Why are central bankers suggesting negative interest rates?

The central bank is trying to stimulate the economy by encouraging banks to lend money and people and businesses to borrow money. Lowering the base interest rate almost to zero has not worked. Quantitative easing has not worked despite increasing dramatically the amount of money commercial bank have in their reserve accounts at the central bank.

So, in desperation, some have suggested that they try negative interest rate. By this they mean that banks would have to pay interest on the money they keep in their reserve accounts at the Bank of England.

The rational given for this is that it will encourage banks to lend these reserves instead of 'hoarding' them. This reveals a misunderstanding of reserve banking. Bank cannot easily lend this money, except to each other, as reserves can only move between reserve accounts, and only banks and the government have reserve accounts. The only way that reserves can actually leave the bank of England is after conversion into notes and coins. This is unlikely to be much of a stimulus given that they notes and coins form such a small proportion of the money supply. Banks would probably choose just to hang onto the notes in any case since at least they don't pay interest on them.
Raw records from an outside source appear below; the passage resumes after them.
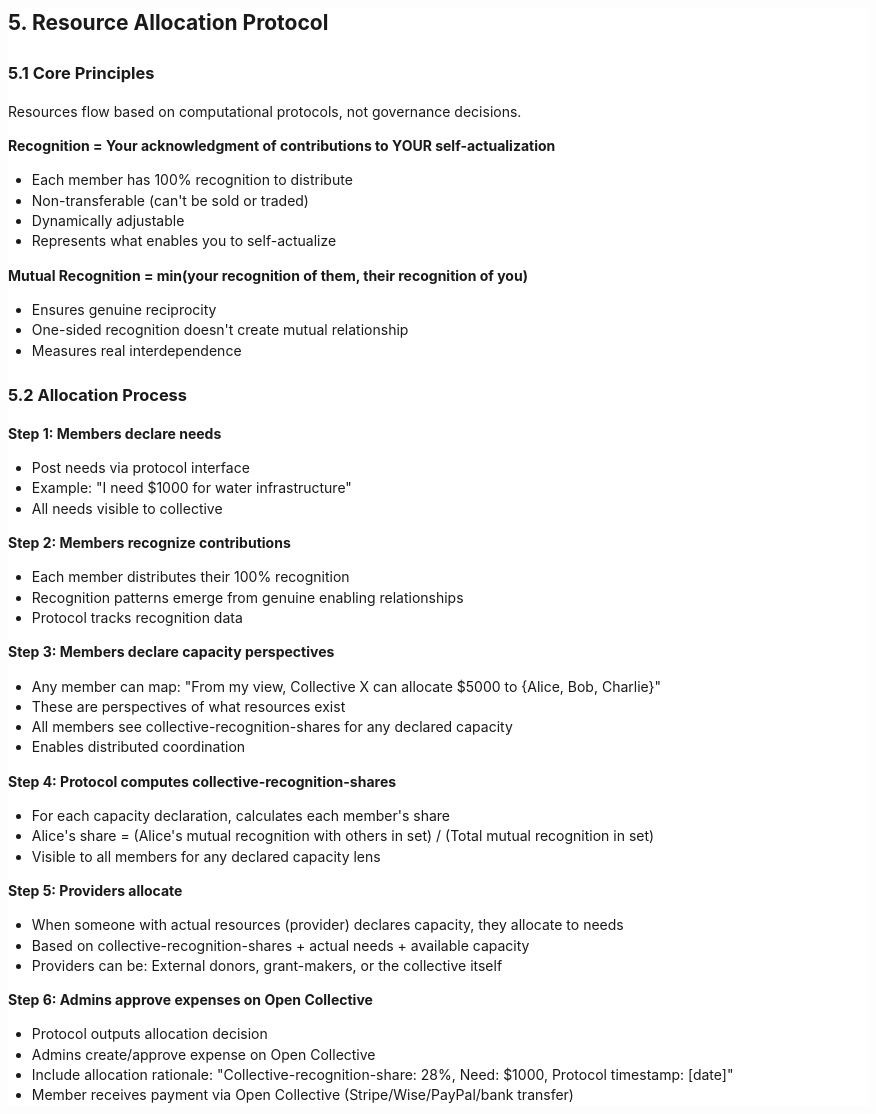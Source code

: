 
## 5. Resource Allocation Protocol

### 5.1 Core Principles

Resources flow based on computational protocols, not governance decisions.

**Recognition = Your acknowledgment of contributions to YOUR self-actualization**
- Each member has 100% recognition to distribute
- Non-transferable (can't be sold or traded)
- Dynamically adjustable
- Represents what enables you to self-actualize

**Mutual Recognition = min(your recognition of them, their recognition of you)**
- Ensures genuine reciprocity
- One-sided recognition doesn't create mutual relationship
- Measures real interdependence

### 5.2 Allocation Process

**Step 1: Members declare needs**
- Post needs via protocol interface
- Example: "I need $1000 for water infrastructure"
- All needs visible to collective

**Step 2: Members recognize contributions**
- Each member distributes their 100% recognition
- Recognition patterns emerge from genuine enabling relationships
- Protocol tracks recognition data

**Step 3: Members declare capacity perspectives**
- Any member can map: "From my view, Collective X can allocate $5000 to {Alice, Bob, Charlie}"
- These are perspectives of what resources exist
- All members see collective-recognition-shares for any declared capacity
- Enables distributed coordination

**Step 4: Protocol computes collective-recognition-shares**
- For each capacity declaration, calculates each member's share
- Alice's share = (Alice's mutual recognition with others in set) / (Total mutual recognition in set)
- Visible to all members for any declared capacity lens

**Step 5: Providers allocate**
- When someone with actual resources (provider) declares capacity, they allocate to needs
- Based on collective-recognition-shares + actual needs + available capacity
- Providers can be: External donors, grant-makers, or the collective itself

**Step 6: Admins approve expenses on Open Collective**
- Protocol outputs allocation decision
- Admins create/approve expense on Open Collective
- Include allocation rationale: "Collective-recognition-share: 28%, Need: $1000, Protocol timestamp: [date]"
- Member receives payment via Open Collective (Stripe/Wise/PayPal/bank transfer)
It would be good times for potential bank robbers as mountains of cash accumulated in bank vaults.

Another way that banks can get rid of reserved and so avoid negative interest rates is to buy assets from the government/central bank which is pays with using reserves. This is like reverse quantitative easing so would presumably be resisted by central banks. It does however suggest a mechanism of reversing quantitative easing which could be useful in future.

Rather than increasing demand, what negative interest rate would do is act as another tax, further reducing demand. I have already pointed out that quantitative easing, where the central bank buys interest bearing securities from the private sector, is effectively tax because it diverts interest income from the private sector (who previously own the securities) to the government/central bank, the new owners of the securities. A negative interest rate on reserves has the same effect since (private) banks would be paying interest to the central bank which then remits it to the government, as it does all its profits. Not so clever.